Lúpus Eritematoso Sistêmico: Critérios Diagnósticos ACR

PSU-GO - Processo Seletivo Unificado de Goiás — Prova 2023

Enunciado

Embora o Lupus Eritematoso sistêmico seja mais comum entre mulheres entre 20 e 40 anos, cerca de 5% dos casos ocorrem na infância. Segundo o Colégio Americano de Reumatologia são necessários pelo menos 4 critérios para o diagnóstico desta doença, que são:

Alternativas

  1. A) rash malar, plaquetopenia (<100.000/mm³), anti-Sm Positivo e úlceras Orais/nasofaringeas. 
  2. B) atrofia muscular, poliartrite, leucocitose (>20.000 em 2 ocasiões) e contagem de CD4<50. 
  3. C) disfagia, sinal de Gottron, plaquetopenia (<150.000/mm³) e rash cutâneo. 
  4. D) anemia ferropriva acentuada, livedo reticular, prurido e rash cutâneo. 

Pérola Clínica

Diagnóstico LES (ACR) ≥ 4 critérios: rash malar, úlceras orais, plaquetopenia, anti-Sm são exemplos.

Resumo-Chave

O diagnóstico de Lúpus Eritematoso Sistêmico (LES) é clínico-laboratorial, baseado nos critérios do Colégio Americano de Reumatologia (ACR) ou EULAR/ACR, que incluem manifestações cutâneas, hematológicas, imunológicas e outras. A presença de pelo menos 4 critérios é fundamental para a classificação.

Contexto Educacional

O Lúpus Eritematoso Sistêmico (LES) é uma doença autoimune crônica, multissistêmica, de etiologia desconhecida, caracterizada pela produção de autoanticorpos e disfunção imune. Embora mais prevalente em mulheres jovens, pode afetar qualquer idade, incluindo a infância, onde os casos tendem a ser mais graves. O diagnóstico do LES é um desafio devido à sua heterogeneidade clínica e à ausência de um único teste diagnóstico. Por isso, são utilizados critérios de classificação, como os do Colégio Americano de Reumatologia (ACR) ou os mais recentes do EULAR/ACR. Os critérios do ACR, estabelecidos em 1982 e revisados em 1997, incluem 11 manifestações clínicas e imunológicas. Para a classificação de LES, o paciente deve apresentar pelo menos 4 desses 11 critérios, sejam eles simultâneos ou sequenciais, em qualquer momento da doença. Os critérios clínicos abrangem rash malar, rash discoide, fotossensibilidade, úlceras orais, artrite, serosite, distúrbios renais, distúrbios neurológicos e distúrbios hematológicos (anemia hemolítica, leucopenia, linfopenia, plaquetopenia). Os critérios imunológicos incluem a presença de anticorpos antinucleares (FAN) em títulos anormais, anticorpos anti-DNA de dupla hélice, anti-Sm, anticorpos antifosfolípides, falso-positivo para sífilis, ou níveis baixos de complemento (C3, C4). A combinação de manifestações clínicas, como rash malar e úlceras orais, com achados laboratoriais, como plaquetopenia e anti-Sm positivo, é fundamental para o diagnóstico e a compreensão da complexidade da doença.

Perguntas Frequentes

Quais são os principais critérios clínicos para o diagnóstico de Lúpus Eritematoso Sistêmico?
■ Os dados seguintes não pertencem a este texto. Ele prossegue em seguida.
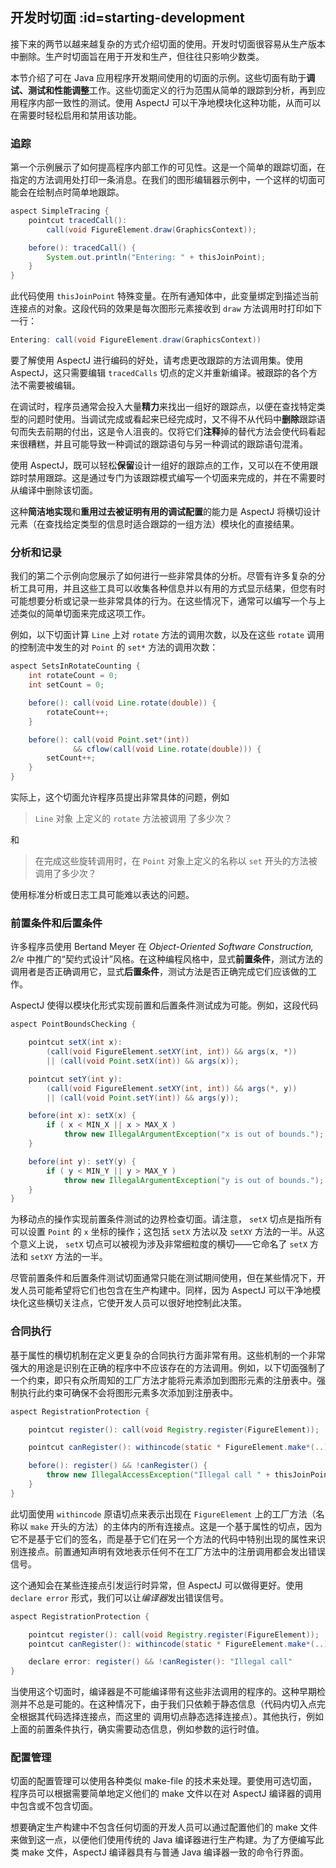 ## 开发时切面 :id=starting-development

接下来的两节以越来越复杂的方式介绍切面的使用。开发时切面很容易从生产版本中删除。生产时切面旨在用于开发和生产，但往往只影响少数类。

本节介绍了可在 Java 应用程序开发期间使用的切面的示例。这些切面有助于**调试、测试和性能调整**工作。这些切面定义的行为范围从简单的跟踪到分析，再到应用程序内部一致性的测试。使用 AspectJ 可以干净地模块化这种功能，从而可以在需要时轻松启用和禁用该功能。

### 追踪

第一个示例展示了如何提高程序内部工作的可见性。这是一个简单的跟踪切面，在指定的方法调用处打印一条消息。在我们的图形编辑器示例中，一个这样的切面可能会在绘制点时简单地跟踪。

```java
aspect SimpleTracing {
    pointcut tracedCall():
        call(void FigureElement.draw(GraphicsContext));

    before(): tracedCall() {
        System.out.println("Entering: " + thisJoinPoint);
    }
}
```

此代码使用 `thisJoinPoint` 特殊变量。在所有通知体中，此变量绑定到描述当前连接点的对象。这段代码的效果是每次图形元素接收到 `draw` 方法调用时打印如下一行：

```java
Entering: call(void FigureElement.draw(GraphicsContext))
```

要了解使用 AspectJ 进行编码的好处，请考虑更改跟踪的方法调用集。使用 AspectJ，这只需要编辑 `tracedCalls` 切点的定义并重新编译。被跟踪的各个方法不需要被编辑。

在调试时，程序员通常会投入大量**精力**来找出一组好的跟踪点，以便在查找特定类型的问题时使用。当调试完成或看起来已经完成时，又不得不从代码中**删除**跟踪语句而失去前期的付出，这是令人沮丧的。仅将它们**注释**掉的替代方法会使代码看起来很糟糕，并且可能导致一种调试的跟踪语句与另一种调试的跟踪语句混淆。

使用 AspectJ，既可以轻松**保留**设计一组好的跟踪点的工作，又可以在不使用跟踪时禁用跟踪。这是通过专门为该跟踪模式编写一个切面来完成的，并在不需要时从编译中删除该切面。

这种**简洁地实现**和**重用过去被证明有用的调试配置**的能力是 AspectJ 将横切设计元素（在查找给定类型的信息时适合跟踪的一组方法）模块化的直接结果。

### 分析和记录

我们的第二个示例向您展示了如何进行一些非常具体的分析。尽管有许多复杂的分析工具可用，并且这些工具可以收集各种信息并以有用的方式显示结果，但您有时可能想要分析或记录一些非常具体的行为。在这些情况下，通常可以编写一个与上述类似的简单切面来完成这项工作。

例如，以下切面计算 `Line` 上对 `rotate` 方法的调用次数，以及在这些 `rotate` 调用的控制流中发生的对 `Point` 的 `set*` 方法的调用次数：

```java
aspect SetsInRotateCounting {
    int rotateCount = 0;
    int setCount = 0;

    before(): call(void Line.rotate(double)) {
        rotateCount++;
    }

    before(): call(void Point.set*(int))
              && cflow(call(void Line.rotate(double))) {
        setCount++;
    }
}
```

实际上，这个切面允许程序员提出非常具体的问题，例如

> `Line` 对象 上定义的 `rotate` 方法被调用 了多少次？

和

> 在完成这些旋转调用时，在 `Point` 对象上定义的名称以 `set` 开头的方法被调用了多少次？

使用标准分析或日志工具可能难以表达的问题。

### 前置条件和后置条件

许多程序员使用 Bertand Meyer 在 *Object-Oriented Software Construction, 2/e* 中推广的“契约式设计”风格。在这种编程风格中，显式**前置条件**，测试方法的调用者是否正确调用它，显式**后置条件**，测试方法是否正确完成它们应该做的工作。

AspectJ 使得以模块化形式实现前置和后置条件测试成为可能。例如，这段代码

```java
aspect PointBoundsChecking {

    pointcut setX(int x):
        (call(void FigureElement.setXY(int, int)) && args(x, *))
        || (call(void Point.setX(int)) && args(x));

    pointcut setY(int y):
        (call(void FigureElement.setXY(int, int)) && args(*, y))
        || (call(void Point.setY(int)) && args(y));

    before(int x): setX(x) {
        if ( x < MIN_X || x > MAX_X )
            throw new IllegalArgumentException("x is out of bounds.");
    }

    before(int y): setY(y) {
        if ( y < MIN_Y || y > MAX_Y )
            throw new IllegalArgumentException("y is out of bounds.");
    }
}
```

为移动点的操作实现前置条件测试的边界检查切面。请注意， `setX` 切点是指所有可以设置 `Point` 的 `x` 坐标的操作；这包括 `setX` 方法以及 `setXY` 方法的一半。从这个意义上说， `setX` 切点可以被视为涉及非常细粒度的横切——它命名了 `setX` 方法和 `setXY` 方法的一半。

尽管前置条件和后置条件测试切面通常只能在测试期间使用，但在某些情况下，开发人员可能希望将它们也包含在生产构建中。同样，因为 AspectJ 可以干净地模块化这些横切关注点，它使开发人员可以很好地控制此决策。

### 合同执行

基于属性的横切机制在定义更复杂的合同执行方面非常有用。这些机制的一个非常强大的用途是识别在正确的程序中不应该存在的方法调用。例如，以下切面强制了一个约束，即只有众所周知的工厂方法才能将元素添加到图形元素的注册表中。强制执行此约束可确保不会将图形元素多次添加到注册表中。

```java
aspect RegistrationProtection {

    pointcut register(): call(void Registry.register(FigureElement));

    pointcut canRegister(): withincode(static * FigureElement.make*(..));

    before(): register() && !canRegister() {
        throw new IllegalAccessException("Illegal call " + thisJoinPoint);
    }
}
```

此切面使用 `withincode` 原语切点来表示出现在 `FigureElement` 上的工厂方法（名称以 `make` 开头的方法）的主体内的所有连接点。这是一个基于属性的切点，因为它不是基于它们的签名，而是基于它们在另一个方法的代码中特别出现的属性来识别连接点。前置通知声明有效地表示任何不在工厂方法中的注册调用都会发出错误信号。

这个通知会在某些连接点引发运行时异常，但 AspectJ 可以做得更好。使用 `declare error` 形式，我们可以让*编译器*发出错误信号。

```java
aspect RegistrationProtection {

    pointcut register(): call(void Registry.register(FigureElement));
    pointcut canRegister(): withincode(static * FigureElement.make*(..));

    declare error: register() && !canRegister(): "Illegal call"
}
```

当使用这个切面时，编译器是不可能编译带有这些非法调用的程序的。这种早期检测并不总是可能的。在这种情况下，由于我们只依赖于静态信息（代码内切入点完全根据其代码选择连接点，而这里的 调用切点静态选择连接点）。其他执行，例如上面的前置条件执行，确实需要动态信息，例如参数的运行时值。

### 配置管理

切面的配置管理可以使用各种类似 make-file 的技术来处理。要使用可选切面，程序员可以根据需要简单地定义他们的 make 文件以在对 AspectJ 编译器的调用中包含或不包含切面。

想要确定生产构建中不包含任何切面的开发人员可以通过配置他们的 make 文件来做到这一点，以便他们使用传统的 Java 编译器进行生产构建。为了方便编写此类 make 文件，AspectJ 编译器具有与普通 Java 编译器一致的命令行界面。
Os principais critérios clínicos incluem rash malar, rash discoide, fotossensibilidade, úlceras orais, artrite não erosiva, serosite (pleurite ou pericardite), doença renal (proteinúria ou cilindros celulares), doença neurológica (convulsões, psicose) e manifestações hematológicas (anemia hemolítica, leucopenia, linfopenia, plaquetopenia).

Quais autoanticorpos são importantes no diagnóstico do LES?

Os autoanticorpos mais importantes são o FAN (fator antinúcleo), que é altamente sensível, e os anticorpos anti-DNA de dupla hélice (anti-dsDNA) e anti-Sm, que são altamente específicos para o LES. Outros incluem anti-Ro/SSA, anti-La/SSB e anticorpos antifosfolípides.

Qual a importância da plaquetopenia como critério diagnóstico no LES?

A plaquetopenia, definida como contagem de plaquetas <100.000/mm³ na ausência de drogas ou outras causas, é um dos critérios hematológicos do LES. Ela reflete a autoimunidade contra as plaquetas e contribui para o perfil clínico da doença.